Businessman pointing at his presentation on the futuristic digital screen

A vedere la situazione in Italia, appare chiaro che anche qui si sta sviluppando una maggiore attenzione da parte delle professioniste verso le potenzialità del settore tecnologico. Moltissime, spesso senza un background tecnico, partecipano a iniziative diverse, tra cui anche ai progetti supportati dalla società cinese in partecipazione con istituti di eccellenza (tra gli altri, la Bocconi di Milano). Purtroppo però nel Bel Paese al già delicato gap di genere si affianca ancora un’importante gap digitale che parte dalle scuole e riguarda già le competenze tecnologiche di base.
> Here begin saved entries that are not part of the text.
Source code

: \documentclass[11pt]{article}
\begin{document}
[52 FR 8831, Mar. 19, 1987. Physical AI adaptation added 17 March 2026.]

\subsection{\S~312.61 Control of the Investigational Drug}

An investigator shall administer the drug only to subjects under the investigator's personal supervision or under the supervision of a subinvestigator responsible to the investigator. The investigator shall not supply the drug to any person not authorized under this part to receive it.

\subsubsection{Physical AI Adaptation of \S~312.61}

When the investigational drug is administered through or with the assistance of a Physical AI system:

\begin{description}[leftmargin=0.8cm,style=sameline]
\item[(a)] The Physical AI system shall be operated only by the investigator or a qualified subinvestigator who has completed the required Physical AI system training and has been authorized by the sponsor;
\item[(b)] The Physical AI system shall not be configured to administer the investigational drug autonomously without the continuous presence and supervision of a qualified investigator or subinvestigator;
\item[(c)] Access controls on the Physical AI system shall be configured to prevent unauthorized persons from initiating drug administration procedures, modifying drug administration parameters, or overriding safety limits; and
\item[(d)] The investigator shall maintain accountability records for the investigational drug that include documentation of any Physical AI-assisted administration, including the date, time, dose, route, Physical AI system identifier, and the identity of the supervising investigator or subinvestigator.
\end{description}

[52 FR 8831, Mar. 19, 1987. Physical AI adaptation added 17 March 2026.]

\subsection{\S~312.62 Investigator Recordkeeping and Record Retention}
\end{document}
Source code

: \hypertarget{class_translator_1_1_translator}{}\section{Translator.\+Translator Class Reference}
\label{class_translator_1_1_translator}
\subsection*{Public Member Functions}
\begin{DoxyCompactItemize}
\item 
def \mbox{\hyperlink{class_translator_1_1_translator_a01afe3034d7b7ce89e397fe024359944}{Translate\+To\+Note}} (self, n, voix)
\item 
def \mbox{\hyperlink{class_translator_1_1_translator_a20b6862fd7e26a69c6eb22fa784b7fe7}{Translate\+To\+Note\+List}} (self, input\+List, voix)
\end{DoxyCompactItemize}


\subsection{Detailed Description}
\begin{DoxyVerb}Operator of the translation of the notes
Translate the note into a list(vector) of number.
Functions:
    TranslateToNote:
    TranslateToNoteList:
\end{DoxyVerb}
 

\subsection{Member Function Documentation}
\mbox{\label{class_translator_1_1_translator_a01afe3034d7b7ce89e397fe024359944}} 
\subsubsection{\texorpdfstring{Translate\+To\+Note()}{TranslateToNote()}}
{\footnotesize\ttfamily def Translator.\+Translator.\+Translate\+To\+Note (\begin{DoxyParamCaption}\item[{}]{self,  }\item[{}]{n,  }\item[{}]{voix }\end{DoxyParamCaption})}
Secondo Berta Herrero, guardando all’Europa però “il dibattito è sul tavolo. È una conversazione da cui non si torna indietro e non è più solo partecipata dalle donne, ma trova alleati anche in tanti uomini. A me è successo con il progetto per la scuola. Mi sembrava fosse un’idea da presentare sottovoce. Invece è stata accolta dal mio manager come un’ottima idea. Perché, prima di tutto, ha creato consapevolezza. Mi sento dire anche da altri manager che partecipano alle sessioni e si confrontano con professori e studenti: grazie per aver sollevato la questione. Era un tema che non mi ero posto prima. Alle volte non si tratta solo di uomini che non vogliono lasciare spazio. Ma della mancanza di consapevolezza del problema”.

Una lezione grazie alla quale dare un nuovo slancio al cammino verso la parità. Senza condividere le esperienze e i limiti che le donne si trovano davanti, gli interlocutori e potenziali sostenitori potrebbero non avere idea che una difficoltà esiste.